Use a model that is confirmed in the current environment or the provider's configured default. Do not assume Anthropic model ids are available everywhere.

Methods:

MethodDescription
inference.chat(req)Chat completion with any registered model
inference.embed(req)Generate text embeddings
inference.image(req)Generate images from prompts
inference.usage(filters?)Query usage metrics for the session

All methods return unwrapped response data. Errors throw a standard Error with the message from the platform response.

@stage/compute

Provides a Convex-compatible client for calling compute functions deployed to the app's module.
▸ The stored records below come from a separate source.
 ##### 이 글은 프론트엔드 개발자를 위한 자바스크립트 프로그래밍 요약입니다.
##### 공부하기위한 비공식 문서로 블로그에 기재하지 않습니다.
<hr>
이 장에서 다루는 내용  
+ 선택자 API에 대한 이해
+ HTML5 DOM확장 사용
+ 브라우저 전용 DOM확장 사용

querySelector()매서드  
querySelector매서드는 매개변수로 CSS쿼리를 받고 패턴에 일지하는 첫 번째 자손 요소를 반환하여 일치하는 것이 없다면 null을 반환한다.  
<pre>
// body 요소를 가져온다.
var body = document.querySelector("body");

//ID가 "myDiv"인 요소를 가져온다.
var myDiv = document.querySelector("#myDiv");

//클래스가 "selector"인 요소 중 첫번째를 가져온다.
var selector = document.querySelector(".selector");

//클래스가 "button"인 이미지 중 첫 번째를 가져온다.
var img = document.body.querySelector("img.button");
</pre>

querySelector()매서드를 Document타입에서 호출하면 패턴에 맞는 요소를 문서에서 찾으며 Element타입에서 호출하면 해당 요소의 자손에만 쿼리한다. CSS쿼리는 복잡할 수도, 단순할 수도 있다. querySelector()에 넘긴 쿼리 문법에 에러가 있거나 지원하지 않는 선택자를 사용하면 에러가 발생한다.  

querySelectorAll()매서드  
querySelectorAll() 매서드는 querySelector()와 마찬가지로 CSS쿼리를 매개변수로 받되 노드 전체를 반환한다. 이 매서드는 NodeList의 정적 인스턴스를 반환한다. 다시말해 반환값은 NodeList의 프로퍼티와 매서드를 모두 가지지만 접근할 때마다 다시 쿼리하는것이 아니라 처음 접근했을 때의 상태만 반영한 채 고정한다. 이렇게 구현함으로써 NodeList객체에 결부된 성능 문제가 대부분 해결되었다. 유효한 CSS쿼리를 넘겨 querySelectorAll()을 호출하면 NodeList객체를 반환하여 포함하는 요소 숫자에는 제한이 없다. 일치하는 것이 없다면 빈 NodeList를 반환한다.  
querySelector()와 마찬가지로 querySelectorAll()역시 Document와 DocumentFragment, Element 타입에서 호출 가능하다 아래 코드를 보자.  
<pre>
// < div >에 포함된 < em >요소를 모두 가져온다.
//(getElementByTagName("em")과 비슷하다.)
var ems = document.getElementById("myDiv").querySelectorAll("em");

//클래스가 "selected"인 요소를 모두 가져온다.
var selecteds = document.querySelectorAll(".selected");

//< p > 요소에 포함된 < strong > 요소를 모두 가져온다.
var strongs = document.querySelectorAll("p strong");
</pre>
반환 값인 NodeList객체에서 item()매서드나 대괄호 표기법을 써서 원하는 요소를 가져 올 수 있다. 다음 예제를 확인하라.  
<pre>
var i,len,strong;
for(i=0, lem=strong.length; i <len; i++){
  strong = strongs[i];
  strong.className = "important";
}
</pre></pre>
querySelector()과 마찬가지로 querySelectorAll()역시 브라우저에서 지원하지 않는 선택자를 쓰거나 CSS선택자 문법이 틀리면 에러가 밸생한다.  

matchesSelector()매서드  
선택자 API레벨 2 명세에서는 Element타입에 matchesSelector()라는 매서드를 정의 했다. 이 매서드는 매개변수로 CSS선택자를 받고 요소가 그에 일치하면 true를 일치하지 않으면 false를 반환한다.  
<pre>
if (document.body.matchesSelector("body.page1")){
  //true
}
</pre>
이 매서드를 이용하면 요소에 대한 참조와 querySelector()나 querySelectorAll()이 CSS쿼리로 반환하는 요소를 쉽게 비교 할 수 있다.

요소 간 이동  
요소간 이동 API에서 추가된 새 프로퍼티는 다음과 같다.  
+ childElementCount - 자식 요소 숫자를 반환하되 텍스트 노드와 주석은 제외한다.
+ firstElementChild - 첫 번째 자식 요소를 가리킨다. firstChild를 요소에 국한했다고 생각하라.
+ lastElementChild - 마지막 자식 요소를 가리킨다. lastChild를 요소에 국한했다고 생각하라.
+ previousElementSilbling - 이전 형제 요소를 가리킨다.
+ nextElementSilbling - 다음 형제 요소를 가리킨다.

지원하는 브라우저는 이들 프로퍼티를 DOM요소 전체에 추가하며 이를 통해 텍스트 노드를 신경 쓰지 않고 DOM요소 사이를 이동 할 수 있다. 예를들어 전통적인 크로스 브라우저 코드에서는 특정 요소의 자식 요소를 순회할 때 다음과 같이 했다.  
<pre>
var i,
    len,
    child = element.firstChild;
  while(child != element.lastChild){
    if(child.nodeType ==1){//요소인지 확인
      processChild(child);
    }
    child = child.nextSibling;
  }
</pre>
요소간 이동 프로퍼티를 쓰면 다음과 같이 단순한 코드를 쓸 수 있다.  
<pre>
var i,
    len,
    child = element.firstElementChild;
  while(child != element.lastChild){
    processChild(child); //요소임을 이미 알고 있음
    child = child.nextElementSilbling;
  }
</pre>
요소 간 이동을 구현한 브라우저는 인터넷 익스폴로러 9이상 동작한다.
import { compute } from "@stage/compute";

// Query data
const items = await compute.query("tasks", "list", { status: "active" });

// Mutate data
await compute.mutation("tasks", "create", {
title: "Review PR",
assignee: "agent@the-shift.dev",
});

// Run an action (side-effectful)
await compute.action("notifications", "send", {
to: "team@example.com",
message: "Deploy complete",
});

Methods:

MethodParametersDescription
compute.query(module, fn, args?)Module name, function name, optional args objectRead-only query
compute.mutation(module, fn, args?)Module name, function name, optional args objectRead-write mutation
compute.action(module, fn, args?)Module name, function name, optional args objectSide-effectful action

Module naming: Compute module names must follow snake_case format matching ^[a-z][a-z0-9_]*$. The gateway validates this at deploy time.

@stage/utils

Provides resilient HTTP and concurrency utilities for backend operations.
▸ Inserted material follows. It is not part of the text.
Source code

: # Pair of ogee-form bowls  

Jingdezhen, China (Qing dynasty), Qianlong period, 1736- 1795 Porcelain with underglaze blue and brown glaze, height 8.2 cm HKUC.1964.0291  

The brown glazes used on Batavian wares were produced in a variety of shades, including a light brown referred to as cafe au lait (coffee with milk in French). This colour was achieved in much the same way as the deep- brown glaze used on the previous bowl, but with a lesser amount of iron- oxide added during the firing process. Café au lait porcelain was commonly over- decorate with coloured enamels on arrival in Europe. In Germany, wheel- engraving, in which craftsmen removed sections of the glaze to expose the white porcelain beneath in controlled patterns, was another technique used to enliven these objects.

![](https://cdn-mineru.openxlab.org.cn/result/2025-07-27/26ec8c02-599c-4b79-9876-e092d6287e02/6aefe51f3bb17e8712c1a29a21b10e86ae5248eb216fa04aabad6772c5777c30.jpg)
import { fetchWithRetry, batchedMap } from "@stage/utils";

// Fetch with automatic retry on 429/5xx
const response = await fetchWithRetry(
"https://api.example.com/data",
{ method: "GET", headers: { Authorization: "Bearer ..." } },
5, // max retries (default: 3)
);

// Process items with bounded concurrency
const results = await batchedMap(
urls,
async (url) => {
const res = await fetch(url);
return res.json();
},
3, // concurrency limit (default: 5)
);

Exports:

FunctionSignatureDescription
fetchWithRetry(url, opts, maxRetries?) → Promise<Response>Retries on HTTP 429 or 5xx with exponential backoff (2^attempt × 1000ms + jitter)
batchedMap(items, fn, concurrency?) → Promise<R[]>Processes an array through an async function with bounded concurrency, preserving order

Complete Example

import { Hono } from "hono";
import { inference } from "@stage/inference";
import { compute } from "@stage/compute";
import { fetchWithRetry } from "@stage/utils";

const app = new Hono();

app.get("/health", (c) => c.json({ status: "ok" }));

app.post("/summarize", async (c) => {
const { documentId } = await c.req.json();

// Fetch document from compute
const doc = await compute.query("documents", "get", { id: documentId });

// Summarize with AI
const result = await inference.chat({
model: "gpt-4o-mini",
messages: [
{ role: "user", content: `Summarize: ${doc.content}` },
],
});

// Store the summary
const summary = result.content[0]?.text ?? "";
await compute.mutation("documents", "setSummary", {
id: documentId,
summary,
});

return c.json({ summary });
});

export default app;

Entrypoint Resolution

The gateway looks for a backend entrypoint in this order:

  1. /app/src/app.ts
  2. /app/app.tsx
  3. /app/src/index.ts
  4. /app/index.ts

The exported module must be a Hono app or any object with a .fetch(request) method.

Headers

The gateway injects the following headers into every request forwarded to your backend:

HeaderValue
X-Stage-AppThe app's SID
X-Stage-SessionThe session ID backing this app

Caching

Published API backends are cached in-memory by app SID. The cache is invalidated when the app's session ID, lastDeployedAt, or updatedAt changes. You can force a cache clear by redeploying the app.